His lips tightened, yet he did not argue. Instead, the darkness in his face fled and he held his elbow out to her.
“As ye command. Come, I’ll escort ye home.”
After they mounted their horses and started on the path toward home, he spoke again.
“May I inquire as to what the wayfarer said?”
Adaira flicked her gaze over to the man riding next to her. She had known him most of her life it seemed, and Arran had always been a person she could rely on. He had lost someone, too, she recalled, his father. Reade handled the loss of his dear cousin with anger, while Arran seemed to have come to terms with his loss. Adaira did not feel angry over Sawny’s disappearance, she just felt sad. Arran of all people at Glenachulish might understand her sense of loss.
“The woman, she read my palm, so most of what she said was probably practiced.”
Arran nodded and moved his horse closer to hers as they conversed. “Aye, she has to make her living.”
“But she did say something that bothered me. I presume ye can tell.” She glanced at him again and he nodded silently. “She said my heart line is oddly split, and that meant ‘twas another path of love for me, or that my love will come back. I canna recall exactly.”
“I would no’ expect ye to recall exactly. I imagine her words took ye by surprise.”
Adaira nodded. “I paid her coin and left.”
“Her words make a wee bit of sense. Ye never know what the world holds.”
“She said close to the same.” She was quiet for a moment as they ambled along the dark path, the horse hooves clapping on the ground. “I worry that it means something more. I know Father has urgency with my marriage. Sawny was a smart choice because of his family. But I loved him. ‘Tis all that matters to me. Now I’ll be forced to wed another to continue aligning us in the Highlands, and I canna bring myself to even think of another man, let alone marry one!”
Arran kept his gaze straight ahead. From the corner of her eye, it looked like he was going to speak, then stopped himself. Adaira exhaled. Hearing her speak the words was like pushing a boulder off the crest of a hill, and all her emotions poured out at once. Her gown felt damp and clung to her skin.
“Maybe what she was talking about means ‘tis time I give up and realize that my life must go on, like everyone says.”
That statement, that harsh realization, was a knife in her heart, as if she were admitting that Sawny was indeed gone for good – either dead or had abandoned her completely.
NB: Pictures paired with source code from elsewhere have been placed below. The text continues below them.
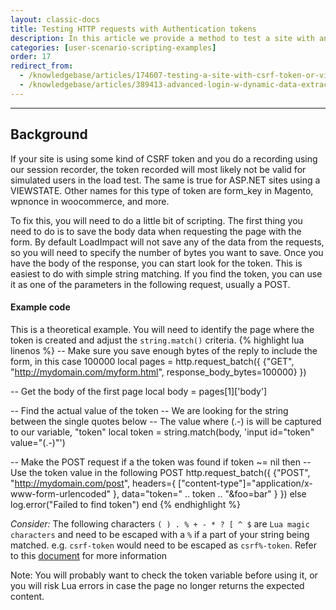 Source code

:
 ```yaml
---
layout: classic-docs
title: Testing HTTP requests with Authentication tokens
description: In this article we provide a method to test a site with an CSRF token. The same principle applies for VIEWSTATE or other authentication tokens.
categories: [user-scenario-scripting-examples]
order: 17
redirect_from:
  - /knowledgebase/articles/174607-testing-a-site-with-csrf-token-or-viewstate
  - /knowledgebase/articles/389413-advanced-login-w-dynamic-data-extraction-correlati
---
```


***

<h2>Background</h2>



If your site is using some kind of CSRF token and you do a recording using our session recorder, the token recorded will most likely not be valid for simulated users in the load test. The same is true for ASP.NET sites using a VIEWSTATE.  Other names for this type of token are form_key in Magento, wpnonce in woocommerce, and more.

To fix this, you will need to do a little bit of scripting. The first thing you need to do is to save the body data when requesting the page with the form. By default LoadImpact will not save any of the data from the requests, so you will need to specify the number of bytes you want to save. Once you have the body of the response, you can start look for the token. This is easiest to do with simple string matching. If you find the token, you can use it as one of the parameters in the following request, usually a POST.

#### Example code
This is a theoretical example. You will need to identify the page where the token is created and adjust the `string.match()` criteria.
{% highlight lua linenos %}
-- Make sure you save enough bytes of the reply to include the form, in this case 100000
local pages = http.request_batch({
    {"GET", "http://mydomain.com/myform.html", response_body_bytes=100000}
})

-- Get the body of the first page
local body = pages[1]['body']

-- Find the actual value of the token
-- We are looking for the string between the single quotes below
-- The value where (.-) is will be captured to our variable, "token"
local token = string.match(body, 'input id="token" value="(.-)"')

-- Make the POST request if a the token was found
if token ~= nil then
    -- Use the token value in the following POST
    http.request_batch({
        {"POST", "http://mydomain.com/post", headers={
                ["content-type"]="application/x-www-form-urlencoded"
            },
            data="token=" .. token .. "&foo=bar"
        }
    })
else
    log.error("Failed to find token")
end
{% endhighlight %}

*Consider:* The following characters `( ) . % + - * ? [ ^ $` are `Lua magic characters` and need to be escaped with a `%` if a part of your string being matched.  e.g. `csrf-token` would need to be escaped as `csrf%-token`.  Refer to this [document](https://www.lua.org/pil/20.2.html) for more information


Note: You will probably want to check the token variable before using it, or you will risk Lua errors in case the page no longer returns the expected content.
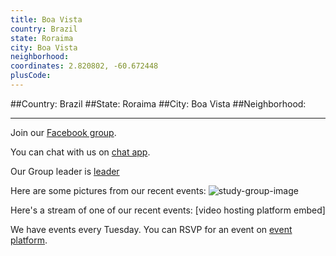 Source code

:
 ```yaml
---
title: Boa Vista
country: Brazil
state: Roraima
city: Boa Vista
neighborhood: 
coordinates: 2.820802, -60.672448
plusCode:
---
```


##Country: Brazil
##State: Roraima
##City: Boa Vista
##Neighborhood: 
*****
Join our [Facebook group](https://www.facebook.com/groups/free.code.camp.boa.vista).

You can chat with us on [chat app]().

Our Group leader is [leader]()

Here are some pictures from our recent events:
![study-group-image]()

Here's a stream of one of our recent events:
[video hosting platform embed]

We have events every Tuesday. You can RSVP for an event on [event platform]().

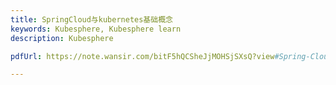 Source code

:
```yaml
---
title: SpringCloud与kubernetes基础概念
keywords: Kubesphere, Kubesphere learn
description: Kubesphere

pdfUrl: https://note.wansir.com/bitF5hQCSheJjMOHSjSXsQ?view#Spring-Cloud--K8s-最佳实践

---
```


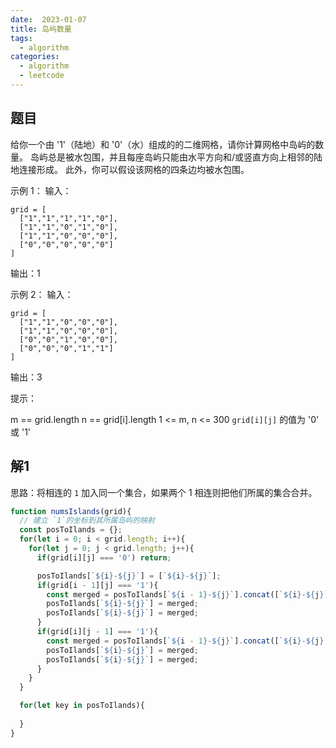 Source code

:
 ```yaml
---
date:  2023-01-07
title: 岛屿数量
tags: 
  - algorithm
categories:
  - algorithm
  - leetcode
---
```

##  题目
给你一个由 '1'（陆地）和 '0'（水）组成的的二维网格，请你计算网格中岛屿的数量。
岛屿总是被水包围，并且每座岛屿只能由水平方向和/或竖直方向上相邻的陆地连接形成。
此外，你可以假设该网格的四条边均被水包围。

示例 1：
输入：
```
grid = [
  ["1","1","1","1","0"],
  ["1","1","0","1","0"],
  ["1","1","0","0","0"],
  ["0","0","0","0","0"]
]
```
输出：1

示例 2：
输入：
```
grid = [
  ["1","1","0","0","0"],
  ["1","1","0","0","0"],
  ["0","0","1","0","0"],
  ["0","0","0","1","1"]
]
```
输出：3
 

提示：

m == grid.length
n == grid[i].length
1 <= m, n <= 300
`grid[i][j]` 的值为 '0' 或 '1'

## 解1
思路：将相连的 `1` 加入同一个集合，如果两个 1 相连则把他们所属的集合合并。
```js
function numsIslands(grid){
  // 建立 `1`的坐标到其所属岛屿的映射
  const posToIlands = {};
  for(let i = 0; i < grid.length; i++){
    for(let j = 0; j < grid.length; j++){
      if(grid[i][j] === '0') return;

      posToIlands[`${i}-${j}`] = [`${i}-${j}`];
      if(grid[i - 1][j] === '1'){
        const merged = posToIlands[`${i - 1}-${j}`].concat([`${i}-${j}`])
        posToIlands[`${i}-${j}`] = merged;
        posToIlands[`${i}-${j}`] = merged;
      }
      if(grid[i][j - 1] === '1'){
        const merged = posToIlands[`${i - 1}-${j}`].concat([`${i}-${j}`])
        posToIlands[`${i}-${j}`] = merged;
        posToIlands[`${i}-${j}`] = merged;
      }
    }
  }

  for(let key in posToIlands){
    
  }
}
``` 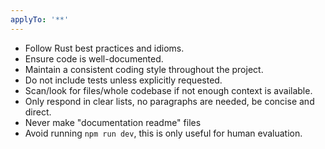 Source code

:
 ```yaml
---
applyTo: '**'
---
```


- Follow Rust best practices and idioms.
- Ensure code is well-documented.
- Maintain a consistent coding style throughout the project.
- Do not include tests unless explicitly requested.
- Scan/look for files/whole codebase if not enough context is available.
- Only respond in clear lists, no paragraphs are needed, be concise and direct.
- Never make "documentation readme" files
- Avoid running `npm run dev`, this is only useful for human evaluation. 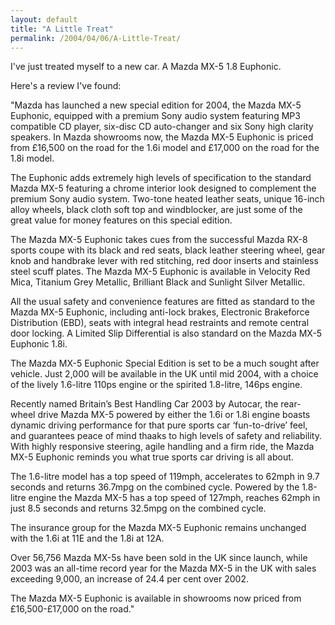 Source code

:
 ```yaml
---
layout: default
title: "A Little Treat"
permalink: /2004/04/06/A-Little-Treat/
---
```


<p>I've just treated myself to a new car. A Mazda MX-5 1.8 Euphonic.</p>
<p>Here's a review I've found:</p>
<p>&quot;Mazda has launched a new special edition for 2004, the Mazda MX-5 Euphonic, equipped with a premium Sony audio system featuring MP3 compatible CD player, six-disc CD auto-changer and six Sony high clarity speakers. In Mazda showrooms now, the Mazda MX-5 Euphonic is priced from &pound;16,500 on the road for the 1.6i model and &pound;17,000 on the road for the 1.8i model.</p>
<p>The Euphonic adds extremely high levels of specification to the standard Mazda MX-5 featuring a chrome interior look designed to complement the premium Sony audio system. Two-tone heated leather seats, unique 16-inch alloy wheels, black cloth soft top and windblocker, are just some of the great value for money features on this special edition.</p>
<p>The Mazda MX-5 Euphonic takes cues from the successful Mazda RX-8 sports coupe with its black and red seats, black leather steering wheel, gear knob and handbrake lever with red stitching, red door inserts and stainless steel scuff plates. The Mazda MX-5 Euphonic is available in Velocity Red Mica, Titanium Grey Metallic, Brilliant Black and Sunlight Silver Metallic.</p>
<p>All the usual safety and convenience features are fitted as standard to the Mazda MX-5 Euphonic, including anti-lock brakes, Electronic Brakeforce Distribution (EBD), seats with integral head restraints and remote central door locking. A Limited Slip Differential is also standard on the Mazda MX-5 Euphonic 1.8i.</p>
<p>The Mazda MX-5 Euphonic Special Edition is set to be a much sought after vehicle. Just 2,000 will be available in the UK until mid 2004, with a choice of the lively 1.6-litre 110ps engine or the spirited 1.8-litre, 146ps engine.</p>
<p>Recently named Britain&rsquo;s Best Handling Car 2003 by Autocar, the rear-wheel drive Mazda MX-5 powered by either the 1.6i or 1.8i engine boasts dynamic driving performance for that pure sports car &lsquo;fun-to-drive&rsquo; feel, and guarantees peace of mind thaaks to high levels of safety and reliability. With highly responsive steering, agile handling and a firm ride, the Mazda MX-5 Euphonic reminds you what true sports car driving is all about.</p>
<p>The 1.6-litre model has a top speed of 119mph, accelerates to 62mph in 9.7 seconds and returns 36.7mpg on the combined cycle. Powered by the 1.8-litre engine the Mazda MX-5 has a top speed of 127mph, reaches 62mph in just 8.5 seconds and returns 32.5mpg on the combined cycle.</p>
<p>The insurance group for the Mazda MX-5 Euphonic remains unchanged with the 1.6i at 11E and the 1.8i at 12A.</p>
<p>Over 56,756 Mazda MX-5s have been sold in the UK since launch, while 2003 was an all-time record year for the Mazda MX-5 in the UK with sales exceeding 9,000, an increase of 24.4 per cent over 2002.</p>
<p>The Mazda MX-5 Euphonic is available in showrooms now priced from &pound;16,500-&pound;17,000 on the road.&quot;</p> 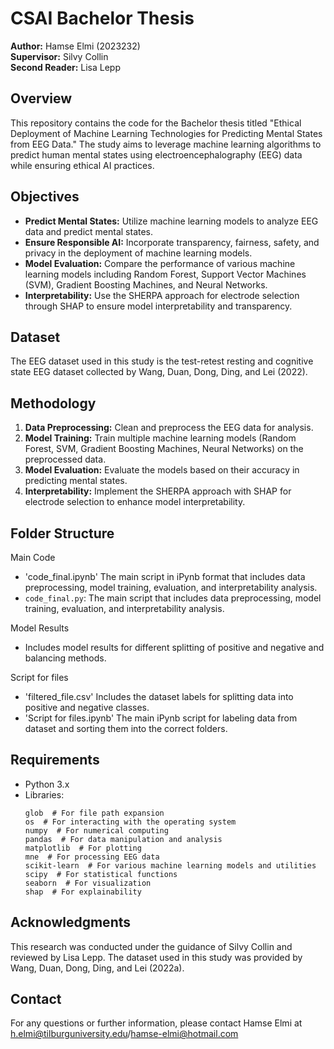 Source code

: 
# CSAI Bachelor Thesis

**Author:** Hamse Elmi (2023232)  
**Supervisor:** Silvy Collin  
**Second Reader:** Lisa Lepp

## Overview

This repository contains the code for the Bachelor thesis titled "Ethical Deployment of Machine Learning Technologies for Predicting Mental States from EEG Data." The study aims to leverage machine learning algorithms to predict human mental states using electroencephalography (EEG) data while ensuring ethical AI practices.

## Objectives

- **Predict Mental States:** Utilize machine learning models to analyze EEG data and predict mental states.
- **Ensure Responsible AI:** Incorporate transparency, fairness, safety, and privacy in the deployment of machine learning models.
- **Model Evaluation:** Compare the performance of various machine learning models including Random Forest, Support Vector Machines (SVM), Gradient Boosting Machines, and Neural Networks.
- **Interpretability:** Use the SHERPA approach for electrode selection through SHAP to ensure model interpretability and transparency.

## Dataset

The EEG dataset used in this study is the test-retest resting and cognitive state EEG dataset collected by Wang, Duan, Dong, Ding, and Lei (2022).

## Methodology

1. **Data Preprocessing:** Clean and preprocess the EEG data for analysis.
2. **Model Training:** Train multiple machine learning models (Random Forest, SVM, Gradient Boosting Machines, Neural Networks) on the preprocessed data.
3. **Model Evaluation:** Evaluate the models based on their accuracy in predicting mental states.
4. **Interpretability:** Implement the SHERPA approach with SHAP for electrode selection to enhance model interpretability.


## Folder Structure

Main Code
- 'code_final.ipynb' The main script in iPynb format that includes data preprocessing, model training, evaluation, and interpretability analysis.
- `code_final.py`: The main script that includes data preprocessing, model training, evaluation, and interpretability analysis.

Model Results
- Includes model results for different splitting of positive and negative and balancing methods.

Script for files
- 'filtered_file.csv' Includes the dataset labels for splitting data into positive and negative classes.
- 'Script for files.ipynb' The main iPynb script for labeling data from dataset and sorting them into the correct folders.
## Requirements

- Python 3.x
- Libraries:
  ```
  glob  # For file path expansion
  os  # For interacting with the operating system
  numpy  # For numerical computing
  pandas  # For data manipulation and analysis
  matplotlib  # For plotting
  mne  # For processing EEG data
  scikit-learn  # For various machine learning models and utilities
  scipy  # For statistical functions
  seaborn  # For visualization
  shap  # For explainability
  ```


## Acknowledgments

This research was conducted under the guidance of Silvy Collin and reviewed by Lisa Lepp. The dataset used in this study was provided by Wang, Duan, Dong, Ding, and Lei (2022a).

## Contact

For any questions or further information, please contact Hamse Elmi at h.elmi@tilburguniversity.edu/hamse-elmi@hotmail.com


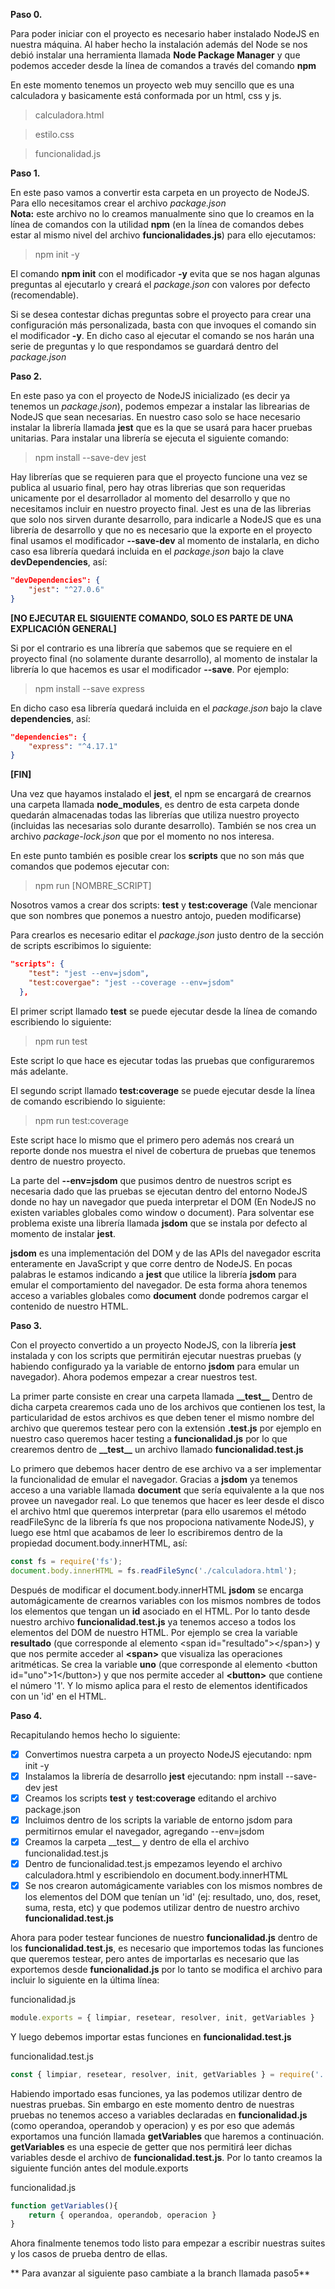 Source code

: **Paso 0.**

Para poder iniciar con el proyecto es necesario haber instalado NodeJS en nuestra máquina. Al haber hecho la instalación además del Node se nos debió instalar una herramienta llamada **Node Package Manager** y que podemos acceder desde la línea de comandos a través del comando **npm**

En este momento tenemos un proyecto web muy sencillo que es una calculadora y basicamente está conformada por un html, css y js.
>calculadora.html

>estilo.css

>funcionalidad.js


**Paso 1.**

En este paso vamos a convertir esta carpeta en un proyecto de NodeJS.
Para ello necesitamos crear el archivo *package.json*  
**Nota:** este archivo no lo creamos manualmente sino que lo creamos en la línea de comandos con la utilidad **npm** (en la línea de comandos debes estar al mismo nivel del archivo **funcionalidades.js**) para ello ejecutamos:

>npm init -y

El comando **npm init** con el modificador **-y**  evita que se nos hagan algunas preguntas al ejecutarlo y creará el *package.json* con valores por defecto (recomendable).

Si se desea contestar dichas preguntas sobre el proyecto para crear una configuración más personalizada, basta con que invoques el comando sin el modificador **-y**. En dicho caso al ejecutar el comando se nos harán una serie de preguntas y lo que respondamos se guardará dentro del *package.json*


**Paso 2.**

En este paso ya con el proyecto de NodeJS inicializado (es decir ya tenemos un *package.json*), podemos empezar a instalar las librearias de NodeJS que sean necesarias. En nuestro caso solo se hace necesario instalar la librería llamada **jest** que es la que se usará para hacer pruebas unitarias.
Para instalar una librería se ejecuta el siguiente comando:

>npm install --save-dev jest

Hay librerías que se requieren para que el proyecto funcione una vez se publica al usuario final, pero hay otras librerias que son requeridas unicamente por el desarrollador al momento del desarrollo y que no necesitamos incluir en nuestro proyecto final. Jest es una de las librerias que solo nos sirven durante desarrollo, para indicarle a NodeJS que es una librería de desarrollo y que no es necesario que la exporte en el proyecto final usamos el modificador **--save-dev** al momento de instalarla, en dicho caso esa librería quedará incluida en el *package.json*  bajo la clave **devDependencies**, así:
```json
"devDependencies": {
    "jest": "^27.0.6"
}
```

**[NO EJECUTAR EL SIGUIENTE COMANDO, SOLO ES PARTE DE UNA EXPLICACIÓN GENERAL]**

Si por el contrario es una librería que sabemos que se requiere en el proyecto final (no solamente durante desarrollo), al momento de instalar la librería lo que hacemos es usar el modificador **--save**. Por ejemplo:

>npm install --save express

En dicho caso esa librería quedará incluida en el *package.json*  bajo la clave **dependencies**, así:
```json
"dependencies": {
    "express": "^4.17.1"
}
```
**[FIN]**



Una vez que hayamos instalado el **jest**, el npm se encargará de crearnos una carpeta llamada **node_modules**, es dentro de esta carpeta donde quedarán almacenadas todas las librerías que utiliza nuestro proyecto (incluidas las necesarias solo durante desarrollo). También se nos crea un archivo *package-lock.json* que por el momento no nos interesa.

En este punto también es posible crear los **scripts** que no son más que comandos que podemos ejecutar con:

>npm run [NOMBRE_SCRIPT]

Nosotros vamos a crear dos scripts:  **test** y **test:coverage**   (Vale mencionar que son nombres que ponemos a nuestro antojo, pueden modificarse)

Para crearlos es necesario editar el *package.json* justo dentro de la sección de scripts escribimos lo siguiente:

```json
"scripts": {
    "test": "jest --env=jsdom",
    "test:covergae": "jest --coverage --env=jsdom"
  },
```

El primer script llamado **test** se puede ejecutar desde la línea de comando escribiendo lo siguiente:
>npm run test

Este script lo que hace es ejecutar todas las pruebas que configuraremos más adelante.

El segundo script llamado **test:coverage** se puede ejecutar desde la línea de comando escribiendo lo siguiente:
>npm run test:coverage

Este script hace lo mismo que el primero pero además nos creará un reporte donde nos muestra el nivel de cobertura de pruebas que tenemos dentro de nuestro proyecto.

La parte del **--env=jsdom** que pusimos dentro de nuestros script es necesaria dado que las pruebas se ejecutan dentro del entorno NodeJS donde no hay un navegador que pueda interpretar el DOM (En NodeJS no existen variables globales como window o document). Para solventar ese problema existe una librería llamada **jsdom** que se instala por defecto al momento de instalar **jest**.

**jsdom** es una implementación del DOM y de las APIs del navegador escrita enteramente en JavaScript y que corre dentro de NodeJS. En pocas palabras le estamos indicando a **jest** que utilice la librería **jsdom** para emular el comportamiento del navegador. De esta forma ahora tenemos acceso a variables globales como **document** donde podremos cargar el contenido de nuestro HTML.


**Paso 3.**

Con el proyecto convertido a un proyecto NodeJS, con la librería **jest** instalada y con los scripts que permitirán ejecutar nuestras pruebas (y habiendo configurado ya la variable de entorno **jsdom** para emular un navegador). Ahora podemos empezar a crear nuestros test.

La primer parte consiste en crear una carpeta llamada **\_\_test\_\_**
Dentro de dicha carpeta crearemos cada uno de los archivos que contienen los test, la particularidad de estos archivos es que deben tener el mismo nombre del archivo que queremos testear pero con la extensión **.test.js**  por ejemplo en nuestro caso queremos hacer testing a **funcionalidad.js** por lo que crearemos dentro de **\_\_test\_\_** un archivo llamado **funcionalidad.test.js**

Lo primero que debemos hacer dentro de ese archivo va a ser implementar la funcionalidad de emular el navegador. Gracias a **jsdom** ya tenemos acceso a una variable llamada **document** que sería equivalente a la que nos provee un navegador real. Lo que tenemos que hacer es leer desde el disco el archivo html que queremos interpretar (para ello usaremos el método readFileSync de la librería fs que nos propociona nativamente NodeJS), y luego ese html que acabamos de leer lo escribiremos dentro de la propiedad document.body.innerHTML, así:

```js
const fs = require('fs');
document.body.innerHTML = fs.readFileSync('./calculadora.html');
```

Después de modificar el document.body.innerHTML **jsdom** se encarga automágicamente de crearnos variables con los mismos nombres de todos los elementos que tengan un **id** asociado en el HTML. Por lo tanto desde nuestro archivo **funcionalidad.test.js** ya tenemos acceso a todos los elementos del DOM de nuestro HTML. Por ejemplo se crea la variable **resultado** (que corresponde al elemento \<span id="resultado"\>\</span\>) y que nos permite acceder al **\<span\>** que visualiza las operaciones aritméticas. Se crea la variable **uno** (que corresponde al elemento \<button id="uno"\>1\</button\>) y que nos permite acceder al **\<button\>** que contiene el número '1'. Y lo mismo aplica para el resto de elementos identificados con un 'id' en el HTML.


**Paso  4.**

Recapitulando hemos hecho lo siguiente:
- [x] Convertimos nuestra carpeta a un proyecto NodeJS ejecutando: npm init -y
- [x] Instalamos la librería de desarrollo **jest** ejecutando: npm install --save-dev jest
- [x] Creamos los scripts **test** y **test:coverage** editando el archivo package.json
- [x] Incluimos dentro de los scripts la variable de entorno jsdom para permitirnos emular el navegador, agregando --env=jsdom
- [x] Creamos la carpeta \_\_test\_\_ y dentro de ella el archivo funcionalidad.test.js
- [x] Dentro de funcionalidad.test.js empezamos leyendo el archivo calculadora.html y escribiendolo en document.body.innerHTML
- [x] Se nos crearon automágicamente variables con los mismos nombres de los elementos del DOM que tenían un 'id'  (ej: resultado, uno, dos, reset, suma, resta, etc) y que podemos utilizar dentro de nuestro archivo **funcionalidad.test.js**

Ahora para poder testear funciones de nuestro **funcionalidad.js** dentro de los **funcionalidad.test.js**, es necesario que importemos todas las funciones que queremos testear, pero antes de importarlas es necesario que las exportemos desde **funcionalidad.js** por lo tanto se modifica el archivo para incluir lo siguiente en la última línea:

funcionalidad.js
```js
module.exports = { limpiar, resetear, resolver, init, getVariables }
```

Y luego debemos importar estas funciones en **funcionalidad.test.js**

funcionalidad.test.js
```js
const { limpiar, resetear, resolver, init, getVariables } = require('../funcionalidad')
```

Habiendo importado esas funciones, ya las podemos utilizar dentro de nuestras pruebas. Sin embargo en este momento dentro de nuestras pruebas no tenemos acceso a variables declaradas en **funcionalidad.js** (como operandoa, operandob y operacion) y es por eso que además exportamos una función llamada **getVariables** que haremos a continuación.  **getVariables** es una especie de getter que nos permitirá leer dichas variables desde el archivo de **funcionalidad.test.js**. Por lo tanto creamos la siguiente función antes del module.exports

funcionalidad.js
```js
function getVariables(){
    return { operandoa, operandob, operacion }
}
```

Ahora finalmente tenemos todo listo para empezar a escribir nuestras suites y los casos de prueba dentro de ellas.


** Para avanzar al siguiente paso cambiate a la branch llamada  paso5**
Either way, the result was the same.
Arran made a sound deep in his chest. She tilted her head toward him as they veered off toward Glenachulish Tower.
“Aye, but there’s naught wrong in doing all that on your time. No one can tell ye or your heart what’s best. Even if your father and brothers have different intentions. They may push, and ye may have to wed, but ye can mourn as long as it takes. No one but ye can dictate that.”
She thought about his words, shocked at his sagacity. Then it dawned on her, he had been through the same when he was but a lad. He had to manage his own sorrow over the loss of his father, and he had to do it without family and with strangers who fostered him. Of anyone, Arran knew the turmoil churning inside her. How wise he was to share his thoughts and validate her need for mourning.
“Thank ye for that. Ye have insight I had no’ considered, and I appreciate ye.” She chuckled under her breath. “I would no’ have thought a friend of Maddock’s to be so insightful.”
He grunted in response. Obviously, he did not care for her kind assessment of his character.
“Weel, dinna think too kindly of me,” he countered in a gruff voice. The tone was a bit peculiar and she narrowed her eyes at him.
“What? Did my father or brothers tell ye to be nice to me? To placate me with cushioned words?”
She was not upset if they had – she needed to hear what Arran had to say. The behind-her-back nature of it, however . . . that was another thing, something becoming far too common as of late.
Arran cleared his throat.
“Nay. In fact, I was the one who approached your brothers and father.”
About going to the festival and speaking with her? Why would he need approval for that?
“Ye dinna need their permission to speak with me.”
“Nay, but I did need it to ask if I might wed ye.”
Adaira yanked on her mare’s reins, making the beast recoil and lift her front hooves off the ground briefly. As Adaira clutched the reins to hold on, Arran calmly reached over and slipped his fingers through the leather bridle, restraining the horse.
“What did ye say?” she asked, wiping her disheveled hair off her face. Now that the beast was under control, she could focus on the asinine statement Arran had made.